What the exercise asks
Exact copies of the lines from the one with "### REGISTER NUMBER : 212221040144" through the last line of the entries, and no pictures, make up the answer.

[Saved data entries]
• • • •

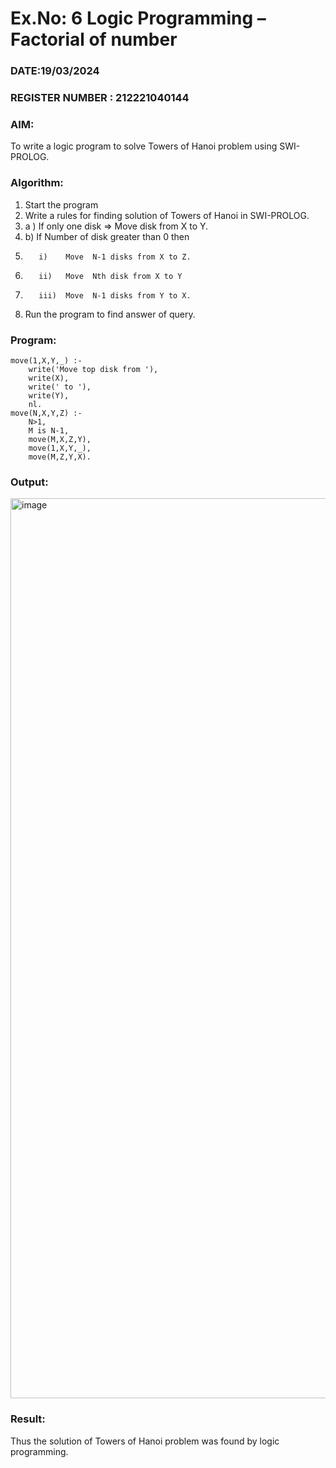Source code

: # Ex.No: 6   Logic Programming – Factorial of number   
### DATE:19/03/2024                                                                        
### REGISTER NUMBER : 212221040144
### AIM: 
To  write  a logic program  to solve Towers of Hanoi problem  using SWI-PROLOG. 
### Algorithm:
1. Start the program
2.  Write a rules for finding solution of Towers of Hanoi in SWI-PROLOG.
3.  a )	If only one disk  => Move disk from X to Y.
4.  b)	If Number of disk greater than 0 then
5.        i)	Move  N-1 disks from X to Z.
6.        ii)	Move  Nth disk from X to Y
7.        iii)	Move  N-1 disks from Y to X.
8. Run the program  to find answer of  query.

### Program:
```
move(1,X,Y,_) :-  
    write('Move top disk from '), 
    write(X), 
    write(' to '), 
    write(Y), 
    nl. 
move(N,X,Y,Z) :- 
    N>1, 
    M is N-1, 
    move(M,X,Z,Y), 
    move(1,X,Y,_), 
    move(M,Z,Y,X).
```

### Output:
<img width="1440" alt="image" src="https://github.com/SandeepaNagaraj/AI_Lab_2023-24/assets/113017853/1c2381e7-b8e2-4d30-b778-b13305b54df0">



### Result:
Thus the solution of Towers of Hanoi problem was found by logic programming.

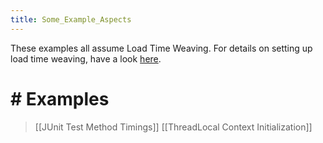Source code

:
 ```yaml
---
title: Some_Example_Aspects
---
```

These examples all assume Load Time Weaving. For details on setting up load time weaving, have a look [here]({{_site.pagesurl}}/Eclipse_VM_Configuration_for_AspectJ).

# # Examples 
> [[JUnit Test Method Timings]]
> [[ThreadLocal Context Initialization]]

• • • •

Response
### REGISTER NUMBER : 212221040144
### AIM: 
To  write  a logic program  to solve Towers of Hanoi problem  using SWI-PROLOG. 
### Algorithm:
1. Start the program
2.  Write a rules for finding solution of Towers of Hanoi in SWI-PROLOG.
3.  a )	If only one disk  => Move disk from X to Y.
4.  b)	If Number of disk greater than 0 then
5.        i)	Move  N-1 disks from X to Z.
6.        ii)	Move  Nth disk from X to Y
7.        iii)	Move  N-1 disks from Y to X.
8. Run the program  to find answer of  query.

### Program:
```
move(1,X,Y,_) :-  
    write('Move top disk from '), 
    write(X), 
    write(' to '), 
    write(Y), 
    nl. 
move(N,X,Y,Z) :- 
    N>1, 
    M is N-1, 
    move(M,X,Z,Y), 
    move(1,X,Y,_), 
    move(M,Z,Y,X).
```

### Output:
<img width="1440" alt="image" src="https://github.com/SandeepaNagaraj/AI_Lab_2023-24/assets/113017853/1c2381e7-b8e2-4d30-b778-b13305b54df0">



### Result:
Thus the solution of Towers of Hanoi problem was found by logic programming.

Source code

:
 ```yaml
---
title: Some_Example_Aspects
---
```

These examples all assume Load Time Weaving. For details on setting up load time weaving, have a look [here]({{_site.pagesurl}}/Eclipse_VM_Configuration_for_AspectJ).

# # Examples 
> [[JUnit Test Method Timings]]
> [[ThreadLocal Context Initialization]]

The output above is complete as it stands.